Records from a collection
Segment Open

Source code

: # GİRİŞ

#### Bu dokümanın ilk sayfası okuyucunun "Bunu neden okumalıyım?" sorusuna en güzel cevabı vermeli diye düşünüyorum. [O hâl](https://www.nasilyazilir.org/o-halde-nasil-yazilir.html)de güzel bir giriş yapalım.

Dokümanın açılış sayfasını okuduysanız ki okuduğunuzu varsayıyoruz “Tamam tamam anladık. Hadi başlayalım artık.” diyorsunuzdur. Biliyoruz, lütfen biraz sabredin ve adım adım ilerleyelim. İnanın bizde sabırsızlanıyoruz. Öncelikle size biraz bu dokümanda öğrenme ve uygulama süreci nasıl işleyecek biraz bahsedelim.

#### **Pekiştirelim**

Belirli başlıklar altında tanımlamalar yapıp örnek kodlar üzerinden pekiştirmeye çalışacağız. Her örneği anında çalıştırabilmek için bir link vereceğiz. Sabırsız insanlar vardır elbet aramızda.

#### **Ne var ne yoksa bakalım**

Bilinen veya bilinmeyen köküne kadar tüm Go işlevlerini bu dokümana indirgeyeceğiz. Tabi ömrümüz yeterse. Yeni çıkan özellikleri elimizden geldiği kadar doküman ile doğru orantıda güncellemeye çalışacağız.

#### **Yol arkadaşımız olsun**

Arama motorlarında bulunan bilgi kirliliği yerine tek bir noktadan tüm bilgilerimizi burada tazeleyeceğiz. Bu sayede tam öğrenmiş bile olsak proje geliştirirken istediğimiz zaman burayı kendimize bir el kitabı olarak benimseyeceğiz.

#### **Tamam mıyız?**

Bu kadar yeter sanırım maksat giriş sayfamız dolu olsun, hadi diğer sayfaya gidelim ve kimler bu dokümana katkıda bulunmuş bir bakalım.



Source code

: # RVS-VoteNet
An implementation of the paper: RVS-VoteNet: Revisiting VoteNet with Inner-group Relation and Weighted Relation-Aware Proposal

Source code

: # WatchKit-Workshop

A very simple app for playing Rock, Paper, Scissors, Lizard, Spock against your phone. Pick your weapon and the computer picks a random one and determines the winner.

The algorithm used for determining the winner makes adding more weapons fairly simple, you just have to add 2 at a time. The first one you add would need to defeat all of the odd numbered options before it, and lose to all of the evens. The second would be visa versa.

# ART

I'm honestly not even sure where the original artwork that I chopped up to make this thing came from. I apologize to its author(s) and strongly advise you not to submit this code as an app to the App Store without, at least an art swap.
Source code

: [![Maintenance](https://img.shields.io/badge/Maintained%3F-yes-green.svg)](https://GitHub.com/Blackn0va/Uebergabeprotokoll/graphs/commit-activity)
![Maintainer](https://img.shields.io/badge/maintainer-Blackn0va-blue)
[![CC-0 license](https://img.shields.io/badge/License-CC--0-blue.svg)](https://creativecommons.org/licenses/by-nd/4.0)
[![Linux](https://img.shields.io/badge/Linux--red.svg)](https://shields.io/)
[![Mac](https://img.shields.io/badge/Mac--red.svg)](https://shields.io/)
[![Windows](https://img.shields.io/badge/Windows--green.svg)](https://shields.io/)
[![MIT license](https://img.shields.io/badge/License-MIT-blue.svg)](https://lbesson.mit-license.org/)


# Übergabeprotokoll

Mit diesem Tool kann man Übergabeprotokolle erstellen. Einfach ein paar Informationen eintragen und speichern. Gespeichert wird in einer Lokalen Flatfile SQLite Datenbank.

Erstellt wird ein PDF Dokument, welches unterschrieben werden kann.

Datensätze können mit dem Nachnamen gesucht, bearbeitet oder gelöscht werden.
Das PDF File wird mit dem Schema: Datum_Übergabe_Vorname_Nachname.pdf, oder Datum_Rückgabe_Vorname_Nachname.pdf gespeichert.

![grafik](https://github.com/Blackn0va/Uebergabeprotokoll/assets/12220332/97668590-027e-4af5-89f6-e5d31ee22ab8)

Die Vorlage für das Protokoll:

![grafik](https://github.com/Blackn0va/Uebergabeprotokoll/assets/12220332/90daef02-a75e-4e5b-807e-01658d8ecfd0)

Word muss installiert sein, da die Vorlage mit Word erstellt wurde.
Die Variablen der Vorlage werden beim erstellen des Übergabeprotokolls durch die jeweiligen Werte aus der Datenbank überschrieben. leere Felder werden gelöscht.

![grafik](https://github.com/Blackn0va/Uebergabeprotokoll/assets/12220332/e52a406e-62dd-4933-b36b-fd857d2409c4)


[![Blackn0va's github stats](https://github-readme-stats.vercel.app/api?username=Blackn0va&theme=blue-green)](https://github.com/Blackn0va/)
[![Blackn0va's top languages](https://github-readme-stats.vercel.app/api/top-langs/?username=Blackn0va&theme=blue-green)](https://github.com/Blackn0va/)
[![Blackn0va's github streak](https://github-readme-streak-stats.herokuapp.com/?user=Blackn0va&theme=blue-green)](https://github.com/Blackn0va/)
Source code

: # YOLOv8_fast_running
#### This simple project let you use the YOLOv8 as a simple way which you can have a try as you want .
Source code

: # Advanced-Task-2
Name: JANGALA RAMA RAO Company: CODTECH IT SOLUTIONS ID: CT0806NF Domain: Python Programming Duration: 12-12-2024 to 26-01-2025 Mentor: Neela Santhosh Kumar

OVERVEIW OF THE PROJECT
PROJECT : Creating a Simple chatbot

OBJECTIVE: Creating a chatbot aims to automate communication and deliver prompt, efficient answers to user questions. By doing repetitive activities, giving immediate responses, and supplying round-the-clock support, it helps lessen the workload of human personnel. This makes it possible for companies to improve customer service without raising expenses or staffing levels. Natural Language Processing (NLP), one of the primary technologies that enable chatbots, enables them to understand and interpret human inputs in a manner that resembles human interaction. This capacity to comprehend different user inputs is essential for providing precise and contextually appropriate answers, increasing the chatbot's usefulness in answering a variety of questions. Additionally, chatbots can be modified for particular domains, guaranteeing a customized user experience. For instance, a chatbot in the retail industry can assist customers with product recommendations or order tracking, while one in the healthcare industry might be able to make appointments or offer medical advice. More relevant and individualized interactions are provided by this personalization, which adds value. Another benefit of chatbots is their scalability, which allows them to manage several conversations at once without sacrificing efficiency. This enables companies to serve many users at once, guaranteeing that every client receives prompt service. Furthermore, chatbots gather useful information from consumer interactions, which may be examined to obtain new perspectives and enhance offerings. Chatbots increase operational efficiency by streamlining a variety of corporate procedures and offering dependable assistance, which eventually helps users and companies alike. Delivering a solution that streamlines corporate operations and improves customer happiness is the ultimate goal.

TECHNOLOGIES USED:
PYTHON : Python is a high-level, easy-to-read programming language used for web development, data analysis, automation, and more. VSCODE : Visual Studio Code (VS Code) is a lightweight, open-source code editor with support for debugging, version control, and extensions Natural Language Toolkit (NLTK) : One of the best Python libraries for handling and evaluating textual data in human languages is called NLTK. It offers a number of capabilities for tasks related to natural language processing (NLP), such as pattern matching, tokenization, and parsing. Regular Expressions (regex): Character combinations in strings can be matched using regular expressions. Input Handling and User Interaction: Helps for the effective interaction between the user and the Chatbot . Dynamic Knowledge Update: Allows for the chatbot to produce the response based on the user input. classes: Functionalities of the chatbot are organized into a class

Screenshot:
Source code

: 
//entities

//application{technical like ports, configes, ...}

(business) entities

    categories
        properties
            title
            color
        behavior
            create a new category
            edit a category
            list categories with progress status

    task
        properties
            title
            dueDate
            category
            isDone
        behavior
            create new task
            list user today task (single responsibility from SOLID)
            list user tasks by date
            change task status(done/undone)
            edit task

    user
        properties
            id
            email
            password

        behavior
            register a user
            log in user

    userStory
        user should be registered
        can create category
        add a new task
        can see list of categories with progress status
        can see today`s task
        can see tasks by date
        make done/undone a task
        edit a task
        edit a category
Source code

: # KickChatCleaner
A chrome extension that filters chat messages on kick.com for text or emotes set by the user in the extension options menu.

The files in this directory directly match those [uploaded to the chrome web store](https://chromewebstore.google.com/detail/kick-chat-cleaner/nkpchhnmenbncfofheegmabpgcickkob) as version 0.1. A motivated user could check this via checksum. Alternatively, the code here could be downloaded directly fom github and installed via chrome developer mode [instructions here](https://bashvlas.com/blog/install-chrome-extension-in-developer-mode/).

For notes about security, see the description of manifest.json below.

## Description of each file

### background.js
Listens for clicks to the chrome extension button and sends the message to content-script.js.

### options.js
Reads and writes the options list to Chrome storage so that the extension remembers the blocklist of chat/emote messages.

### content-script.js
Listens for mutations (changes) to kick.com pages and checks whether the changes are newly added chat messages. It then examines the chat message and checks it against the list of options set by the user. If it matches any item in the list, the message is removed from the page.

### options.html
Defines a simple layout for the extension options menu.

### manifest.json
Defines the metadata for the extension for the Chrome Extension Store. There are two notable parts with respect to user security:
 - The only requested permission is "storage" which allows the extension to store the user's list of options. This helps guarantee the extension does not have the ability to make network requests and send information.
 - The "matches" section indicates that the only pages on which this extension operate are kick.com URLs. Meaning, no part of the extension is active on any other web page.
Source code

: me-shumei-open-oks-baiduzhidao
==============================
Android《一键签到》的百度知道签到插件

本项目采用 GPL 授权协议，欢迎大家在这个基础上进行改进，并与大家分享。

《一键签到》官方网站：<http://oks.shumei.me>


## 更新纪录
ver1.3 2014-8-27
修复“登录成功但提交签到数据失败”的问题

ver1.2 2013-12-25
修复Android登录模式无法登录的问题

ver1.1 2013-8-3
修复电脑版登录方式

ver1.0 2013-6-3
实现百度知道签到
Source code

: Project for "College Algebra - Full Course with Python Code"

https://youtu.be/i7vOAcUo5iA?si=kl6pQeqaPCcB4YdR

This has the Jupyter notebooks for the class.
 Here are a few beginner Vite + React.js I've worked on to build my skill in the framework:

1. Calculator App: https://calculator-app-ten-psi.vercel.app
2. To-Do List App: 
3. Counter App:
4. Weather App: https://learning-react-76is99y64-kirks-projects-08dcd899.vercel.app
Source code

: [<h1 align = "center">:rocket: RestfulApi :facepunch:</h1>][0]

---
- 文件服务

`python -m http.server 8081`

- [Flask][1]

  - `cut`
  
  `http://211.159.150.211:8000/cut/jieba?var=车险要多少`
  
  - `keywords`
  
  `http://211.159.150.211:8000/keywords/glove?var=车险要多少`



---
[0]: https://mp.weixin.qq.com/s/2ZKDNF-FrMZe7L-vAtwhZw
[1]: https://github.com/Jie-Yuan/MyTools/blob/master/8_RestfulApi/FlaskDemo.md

Segment Closed

> _Task details_: Within the entries, find each line holding the string "storage". Reply with how many there are, as a number alone.

> _Your response_: 2